Article
Spanish
ID: <
10670/1.bf35fc>
Abstract
autumn 1922, the fascist movement’s fighting squares over Rome with Benito Mussolini and the members of the Quadrumvirato at the forefront, calling for the end of the parliamentary paralysis that had cost Italy so expensive during the Great War. Under stress of power, the new regime launched its most ambitious objective: an anthropological revolution to forge a new hombre.To this end, it brought the economy along the paths of the corporativism, placed the state within the single party and recast the guidelines for education policy. The latter was first entrusted to Giovanni Gentile, an architect of the 1923 education reform. With the regime in what Felice has referred to as the time of consensus, Giuseppe Bottai, the ideologist of the corporativism, took the turn to work on consolidating the education system, promulgating the Charter of Scuola in 1939. The current debates on Italian fascism as a global phenomenon, an exporter of cultural subjectivities and political experiences that were welcomed with meaningful and implemented negotiations, seek to place the capacity of the fascist state to launch its geopolitical project.
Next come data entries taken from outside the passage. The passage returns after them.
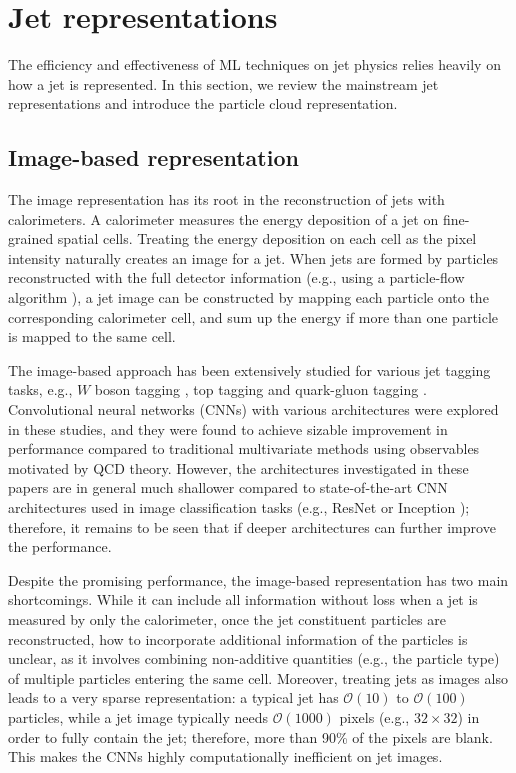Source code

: \documentclass[aps,prd,longbibliography,reprint,amsmath,amssymb,amsfonts]{revtex4-1}
\begin{document}
\section{Jet representations}
\label{sec:representations}

The efficiency and effectiveness of ML techniques on jet physics relies heavily on how a jet is represented. In this section, we review the mainstream jet representations and introduce the particle cloud representation.


\subsection{Image-based representation}

The image representation has its root in the reconstruction of jets with calorimeters. A calorimeter measures the energy deposition of a jet on fine-grained spatial cells. Treating the energy deposition on each cell as the pixel intensity naturally creates an image for a jet. When jets are formed by particles reconstructed with the full detector information (e.g., using a particle-flow algorithm \cite{Sirunyan:2017ulk,Aaboud:2017aca}), a jet image can be constructed by mapping each particle onto the corresponding calorimeter cell, and sum up the energy if more than one particle is mapped to the same cell. 

The image-based approach has been extensively studied for various jet tagging tasks, e.g., $W$ boson tagging \cite{Cogan:2014oua,Almeida:2015jua,deOliveira:2015xxd,Baldi:2016fql,Barnard:2016qma,Dreyer:2018nbf}, top tagging \cite{Kasieczka:2017nvn,Macaluso:2018tck,Choi:2018dag} and quark-gluon tagging \cite{Komiske:2016rsd,ATL-PHYS-PUB-2017-017}. Convolutional neural networks (CNNs) with various architectures were explored in these studies, and they were found to achieve sizable improvement in performance compared to traditional multivariate methods using observables motivated by QCD theory. However, the architectures investigated in these papers are in general much shallower compared to state-of-the-art CNN architectures used in image classification tasks (e.g., ResNet \cite{he2016deep} or Inception \cite{szegedy2016rethinking}); therefore, it remains to be seen that if deeper architectures can further improve the performance. 

Despite the promising performance, the image-based representation has two main shortcomings. While it can include all information without loss when a jet is measured by only the calorimeter, once the jet constituent particles are reconstructed, how to incorporate additional information of the particles is unclear, as it involves combining non-additive quantities (e.g., the particle type) of multiple particles entering the same cell. Moreover, treating jets as images also leads to a very sparse representation: a typical jet has $\mathcal{O}(10)$ to $\mathcal{O}(100)$ particles, while a jet image typically needs $\mathcal{O}(1000)$ pixels (e.g., $32\times32$) in order to fully contain the jet; therefore, more than 90\% of the pixels are blank. This makes the CNNs highly computationally inefficient on jet images. 
\end{document}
There is now a consensus in the history that it did not have the financial means or the diplomatic capacity to penetrate its Nazi counterpart. However, this article tests a case study exercise to demonstrate mussolinian conviction to do Italians wherever they were. To this end, he had a variety of devices, from legations and embassies, to informal diplomacy or independent actors whose interests were squeezed by Rome, as is the case with the Salesian Congregation in the colony of Chipilo.